** WHAT YOU WILL DO **
Search the data for the string "problems" and copy each line in which it appears.

** Saved data entries **

Start of Block

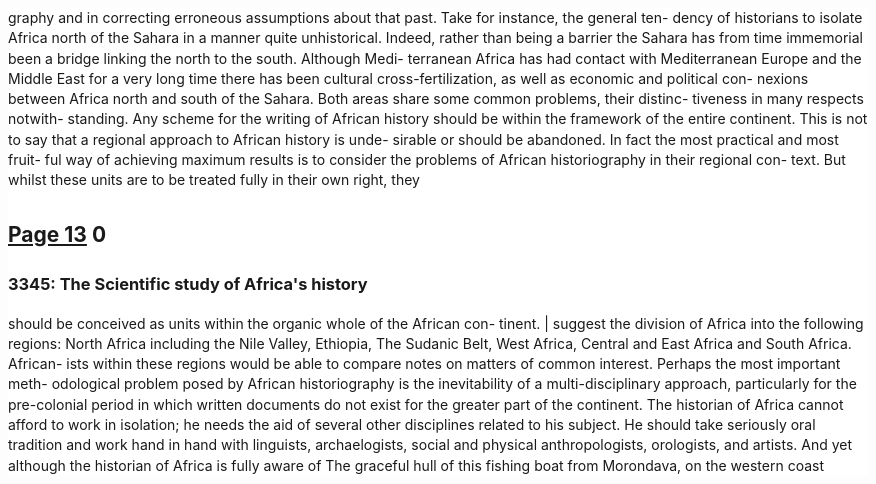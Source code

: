graphy and in correcting erroneous 
assumptions about that past. 
Take for instance, the general ten- 
dency of historians to isolate Africa 
north of the Sahara in a manner quite 
unhistorical. Indeed, rather than being 
a barrier the Sahara has from time 
immemorial been a bridge linking the 
north to the south. Although Medi- 
terranean Africa has had contact with 
Mediterranean Europe and the Middle 
East for a very long time there has 
been cultural cross-fertilization, as 
well as economic and political con- 
nexions between Africa north and 
south of the Sahara. Both areas share 
some common problems, their distinc- 
tiveness in many respects notwith- 
standing. Any scheme for the writing 
of African history should be within 
the framework of the entire continent. 
This is not to say that a regional 
approach to African history is unde- 
sirable or should be abandoned. In 
fact the most practical and most fruit- 
ful way of achieving maximum results 
is to consider the problems of African 
historiography in their regional con- 
text. But whilst these units are to be 
treated fully in their own right, they

## [Page 13](https://demo.humlab.umu.se/courier/078226engo.pdf#page=13) 0

### 3345: The Scientific study of Africa's history

  
should be conceived as units within 
the organic whole of the African con- 
tinent. | suggest the division of Africa 
into the following regions: North Africa 
including the Nile Valley, Ethiopia, The 
Sudanic Belt, West Africa, Central and 
East Africa and South Africa. African- 
ists within these regions would be 
able to compare notes on matters of 
common interest. 
Perhaps the most important meth- 
odological problem posed by African 
historiography is the inevitability of a 
multi-disciplinary approach, particularly 
for the pre-colonial period in which 
written documents do not exist for 
the greater part of the continent. The 
historian of Africa cannot afford to 
work in isolation; he needs the aid of 
several other disciplines related to 
his subject. He should take seriously 
oral tradition and work hand in hand 
with linguists, archaelogists, social and 
physical anthropologists, orologists, 
and artists. And yet although the 
historian of Africa is fully aware of 
The graceful hull of this fishing boat from Morondava, on the western coast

End of Block

** OUTPUT OF THE EXERCISE **
some common problems, their distinc- 
is to consider the problems of African 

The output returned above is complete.